Mariam Inashvili Untitled (1)
Untitled (1), 2024
Ink, pastel, transparent paper
40 x 25 cm, unframed
Unique
signed on the reverse
1.300 €
Mariam Inashvili Untitled (2)
Untitled (2), 2025
Laser print, oil, pastel, transparent paper
29,3 x 36,1 x 2,9 cm, framed
(Sheet size: 20 x 27 cm)
Unique
signed on the reverse
1.400 €

Mariam Inashvili’s paintings insinuate structural collapse. Their definitions have fallen through, folded in on themselves to create a morphed collage of presence and absences within the blank space. The edge of the paper is not the limit, but the lines that impress themselves upon it, are. They constitute a transmuted event.
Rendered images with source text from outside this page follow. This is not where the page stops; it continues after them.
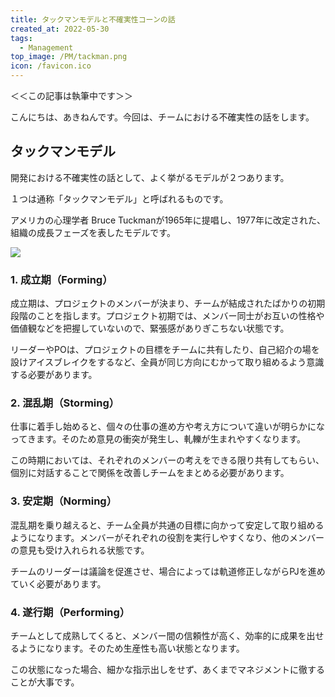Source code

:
 ```yaml
---
title: タックマンモデルと不確実性コーンの話
created_at: 2022-05-30
tags:
  - Management
top_image: /PM/tackman.png
icon: /favicon.ico
---
```


＜＜この記事は執筆中です＞＞

こんにちは、あきねんです。今回は、チームにおける不確実性の話をします。

## タックマンモデル

開発における不確実性の話として、よく挙がるモデルが２つあります。

１つは通称「タックマンモデル」と呼ばれるものです。

アメリカの心理学者 Bruce Tuckmanが1965年に提唱し、1977年に改定された、組織の成長フェーズを表したモデルです。

<img class="article__img" src="/PM/tackman_model.png" loading="lazy">

### 1. 成立期（Forming）

成立期は、プロジェクトのメンバーが決まり、チームが結成されたばかりの初期段階のことを指します。プロジェクト初期では、メンバー同士がお互いの性格や価値観などを把握していないので、緊張感がありぎこちない状態です。

リーダーやPOは、プロジェクトの目標をチームに共有したり、自己紹介の場を設けアイスブレイクをするなど、全員が同じ方向にむかって取り組めるよう意識する必要があります。

### 2. 混乱期（Storming）

仕事に着手し始めると、個々の仕事の進め方や考え方について違いが明らかになってきます。そのため意見の衝突が発生し、軋轢が生まれやすくなります。

この時期においては、それぞれのメンバーの考えをできる限り共有してもらい、個別に対話することで関係を改善しチームをまとめる必要があります。

### 3. 安定期（Norming）

混乱期を乗り越えると、チーム全員が共通の目標に向かって安定して取り組めるようになります。メンバーがそれぞれの役割を実行しやすくなり、他のメンバーの意見も受け入れられる状態です。

チームのリーダーは議論を促進させ、場合によっては軌道修正しながらPJを進めていく必要があります。

### 4. 遂行期（Performing）

チームとして成熟してくると、メンバー間の信頼性が高く、効率的に成果を出せるようになります。そのため生産性も高い状態となります。

この状態になった場合、細かな指示出しをせず、あくまでマネジメントに徹することが大事です。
Shapes emerge from left to right as corporeal extensions, tracing the thin lines of a surface. Implying that options are often boiled down to dualities. The space is filled with repetition, but not a single utterance is entirely the same. Languid, wrought, the sentences drift across the paper, attempting to look through it. From up there, the structure of the compressed fiber appears blurred; no longer bleached sheets of deconstructed wood, but a means to an end.

The letter’s gaze narrows from above, only reading what it needs. The letters trace the paper’s lines for as long as they can until the structure that once guided them breaks apart. Dented, the concave words can no longer emit what they were designated to. A stunted word lies flat, scanning the paper membrane separating it from the outside. There’s nothing. Markings show meticulous observation that is inhabited by dormant potentials.

Inashvili’s work is a remedy for collective inertia, for dormancy. Particles, specks, dust, are events. Patterns appear around the base, woven into gullible sentences. The stilted language. Letters are exchanged one by one, words become redundant. The dimpled lines expose the inability of words, how ill-equipped they are in the face of dominance, how they imply, yet fail. Or, what happened to the notion of shaping the present, to the assumption that things belong. In the presence of an overabundance of logical strain, abstraction emerges. A refusal to conquer the image or the word in the space they hold.